+++ Given data +++

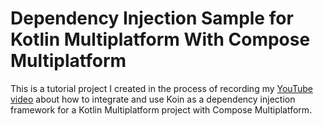 # Dependency Injection Sample for Kotlin Multiplatform With Compose Multiplatform

This is a tutorial project I created in the process of recording my [YouTube video](https://youtu.be/A6Ksf3ylEsM) about
how to integrate and use Koin as a dependency injection framework for a Kotlin Multiplatform
project with Compose Multiplatform.
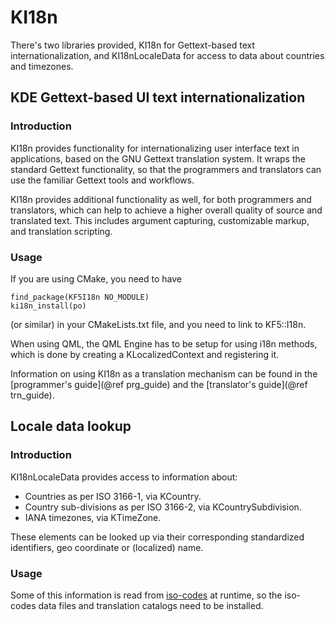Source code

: # KI18n

There's two libraries provided, KI18n for Gettext-based text internationalization,
and KI18nLocaleData for access to data about countries and timezones.

## KDE Gettext-based UI text internationalization

### Introduction

KI18n provides functionality for internationalizing user interface text
in applications, based on the GNU Gettext translation system.
It wraps the standard Gettext functionality, so that the programmers
and translators can use the familiar Gettext tools and workflows.

KI18n provides additional functionality as well, for both programmers
and translators, which can help to achieve a higher overall quality
of source and translated text. This includes argument capturing,
customizable markup, and translation scripting.

### Usage

If you are using CMake, you need to have

    find_package(KF5I18n NO_MODULE)
    ki18n_install(po)

(or similar) in your CMakeLists.txt file, and you need to link to KF5::I18n.

When using QML, the QML Engine has to be setup for using i18n methods, which is done by creating a KLocalizedContext and registering it.

Information on using KI18n as a translation mechanism can be found in the
[programmer's guide](@ref prg_guide) and the [translator's guide](@ref trn_guide).


## Locale data lookup

### Introduction

KI18nLocaleData provides access to information about:
* Countries as per ISO 3166-1, via KCountry.
* Country sub-divisions as per ISO 3166-2, via KCountrySubdivision.
* IANA timezones, via KTimeZone.

These elements can be looked up via their corresponding standardized identifiers,
geo coordinate or (localized) name.

### Usage

Some of this information is read from [iso-codes](https://salsa.debian.org/iso-codes-team/iso-codes/)
at runtime, so the iso-codes data files and translation catalogs need to be installed.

+++

Description of the task: Starting from the line with "project with Compose Multiplatform." in the records above, repeat each line exactly until you have written the line with "It wraps the", then stop; drop the pictures.

Solution for this exercise:
project with Compose Multiplatform.
Source code

: # KI18n

There's two libraries provided, KI18n for Gettext-based text internationalization,
and KI18nLocaleData for access to data about countries and timezones.

## KDE Gettext-based UI text internationalization

### Introduction

KI18n provides functionality for internationalizing user interface text
in applications, based on the GNU Gettext translation system.
It wraps the standard Gettext functionality, so that the programmers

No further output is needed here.